Amid the myriad of changes in the new tax law, there is a change to what type of property can be exchanged under code Section 1031 as a qualified like-kind exchange.
Under Code Section 1031, a taxpayer can elect to not recognize gain if he/she exchanges qualified property for similar qualified property, or if the taxpayer sells qualified property and using a qualified intermediary, purchases new qualified property. The gain is not recognized on the taxpayer’s tax return; instead, the unrecognized gain merely reduces the tax basis in the new property. Using a like-kind exchange allows the taxpayer to defer the recognition of any taxable gain until the replacement property is sold.
Previously, taxpayers could take advantage of like-kind exchanges for both personal and real property as a means of deferring taxable gain.

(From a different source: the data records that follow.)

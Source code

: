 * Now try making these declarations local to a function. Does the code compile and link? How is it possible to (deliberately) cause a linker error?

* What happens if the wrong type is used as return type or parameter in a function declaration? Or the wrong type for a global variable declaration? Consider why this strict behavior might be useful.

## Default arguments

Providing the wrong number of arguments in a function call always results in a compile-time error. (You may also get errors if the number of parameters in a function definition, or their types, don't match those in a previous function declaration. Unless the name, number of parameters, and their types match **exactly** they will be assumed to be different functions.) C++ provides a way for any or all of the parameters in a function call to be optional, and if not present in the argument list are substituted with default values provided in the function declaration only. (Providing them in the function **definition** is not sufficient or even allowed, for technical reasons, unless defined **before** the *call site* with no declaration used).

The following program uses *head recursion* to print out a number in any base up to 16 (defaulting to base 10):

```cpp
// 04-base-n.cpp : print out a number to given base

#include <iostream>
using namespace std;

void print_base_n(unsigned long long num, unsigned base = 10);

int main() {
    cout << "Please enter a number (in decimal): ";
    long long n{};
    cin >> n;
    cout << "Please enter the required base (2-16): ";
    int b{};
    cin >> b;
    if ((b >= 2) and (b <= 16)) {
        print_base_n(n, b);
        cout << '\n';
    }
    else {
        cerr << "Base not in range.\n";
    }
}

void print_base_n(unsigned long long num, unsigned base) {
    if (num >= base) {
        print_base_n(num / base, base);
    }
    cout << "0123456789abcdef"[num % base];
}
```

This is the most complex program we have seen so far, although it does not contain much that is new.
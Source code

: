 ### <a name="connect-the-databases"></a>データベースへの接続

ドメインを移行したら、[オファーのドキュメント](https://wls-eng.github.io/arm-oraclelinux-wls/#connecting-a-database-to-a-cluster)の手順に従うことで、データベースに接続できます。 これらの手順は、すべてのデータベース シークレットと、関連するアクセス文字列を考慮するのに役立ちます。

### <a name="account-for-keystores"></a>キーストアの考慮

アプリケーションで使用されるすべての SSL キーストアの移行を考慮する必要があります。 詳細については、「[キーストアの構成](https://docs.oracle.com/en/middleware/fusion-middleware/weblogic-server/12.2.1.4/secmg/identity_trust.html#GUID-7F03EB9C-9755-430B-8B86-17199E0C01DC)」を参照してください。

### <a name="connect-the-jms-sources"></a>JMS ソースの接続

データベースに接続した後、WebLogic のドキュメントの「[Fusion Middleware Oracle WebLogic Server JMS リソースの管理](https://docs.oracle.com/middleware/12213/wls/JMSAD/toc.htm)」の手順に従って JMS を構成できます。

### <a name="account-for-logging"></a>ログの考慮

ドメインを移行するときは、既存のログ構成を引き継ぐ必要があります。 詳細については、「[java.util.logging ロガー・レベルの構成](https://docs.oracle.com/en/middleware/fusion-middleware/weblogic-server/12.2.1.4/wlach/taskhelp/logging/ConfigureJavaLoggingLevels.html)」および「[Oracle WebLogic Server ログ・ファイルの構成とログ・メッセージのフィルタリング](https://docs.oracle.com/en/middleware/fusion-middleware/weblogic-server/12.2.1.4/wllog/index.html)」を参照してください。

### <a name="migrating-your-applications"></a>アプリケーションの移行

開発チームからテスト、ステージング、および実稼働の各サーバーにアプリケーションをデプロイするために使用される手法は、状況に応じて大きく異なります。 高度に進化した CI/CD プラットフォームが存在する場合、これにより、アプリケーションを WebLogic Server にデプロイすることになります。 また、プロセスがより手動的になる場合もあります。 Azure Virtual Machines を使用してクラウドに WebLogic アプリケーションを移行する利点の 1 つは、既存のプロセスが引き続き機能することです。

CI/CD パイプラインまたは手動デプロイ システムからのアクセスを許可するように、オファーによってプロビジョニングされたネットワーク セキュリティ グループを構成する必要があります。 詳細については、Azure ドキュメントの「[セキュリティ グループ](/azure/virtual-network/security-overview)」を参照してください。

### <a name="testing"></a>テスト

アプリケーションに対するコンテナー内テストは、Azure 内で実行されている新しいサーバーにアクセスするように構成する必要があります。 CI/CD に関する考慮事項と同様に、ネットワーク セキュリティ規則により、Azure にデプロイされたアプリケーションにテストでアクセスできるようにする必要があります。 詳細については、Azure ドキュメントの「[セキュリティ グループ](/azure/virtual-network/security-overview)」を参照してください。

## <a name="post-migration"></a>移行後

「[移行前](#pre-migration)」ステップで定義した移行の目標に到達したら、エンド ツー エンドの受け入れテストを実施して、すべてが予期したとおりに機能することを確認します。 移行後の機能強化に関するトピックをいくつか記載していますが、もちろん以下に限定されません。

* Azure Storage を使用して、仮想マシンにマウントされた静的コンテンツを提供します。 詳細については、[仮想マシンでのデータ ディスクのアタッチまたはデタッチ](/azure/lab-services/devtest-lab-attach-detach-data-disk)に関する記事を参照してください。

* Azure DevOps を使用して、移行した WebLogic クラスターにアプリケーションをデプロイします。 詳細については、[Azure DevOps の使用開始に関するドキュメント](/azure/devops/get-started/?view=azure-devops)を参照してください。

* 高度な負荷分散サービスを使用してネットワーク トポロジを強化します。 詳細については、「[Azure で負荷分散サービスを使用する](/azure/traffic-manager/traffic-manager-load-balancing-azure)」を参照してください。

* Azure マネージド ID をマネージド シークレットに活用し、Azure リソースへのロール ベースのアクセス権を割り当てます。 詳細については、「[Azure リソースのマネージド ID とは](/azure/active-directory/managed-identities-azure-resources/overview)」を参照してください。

However, as of January 1, only real property will now qualify for 1031 exchanges.
Any exchanges of personal property that are entered into and still open at the end of 2017 will continue to qualify for like-kind treatment if they meet all the other requirements.
1031 Tax strategy
A common tax strategy when acquiring real property is to have a cost segregation study done to take advantage of the shorter tax lives for personal property (and this becomes even more attractive now with the 100% bonus depreciation provisions). But, if real property is later included in a 1031 exchange, the personal property identified in a cost segregation study can no longer be included in the exchange.
What’s staying the same?
All the other 1031 exchange rules remain unchanged in the new law:
- Exchanged property must be like-kind
- Replacement property must be identified within 45 days
- The exchange must be completed within 180 days
- A qualified intermediary may be necessary to keep a taxpayer from coming into control of sales proceeds
- Any cash or non-like property received in the exchange will cause the recognition of gain
Like-kind exchanges can still be an effective tax planning option, but going forward, they will apply to a somewhat narrower set of transactions.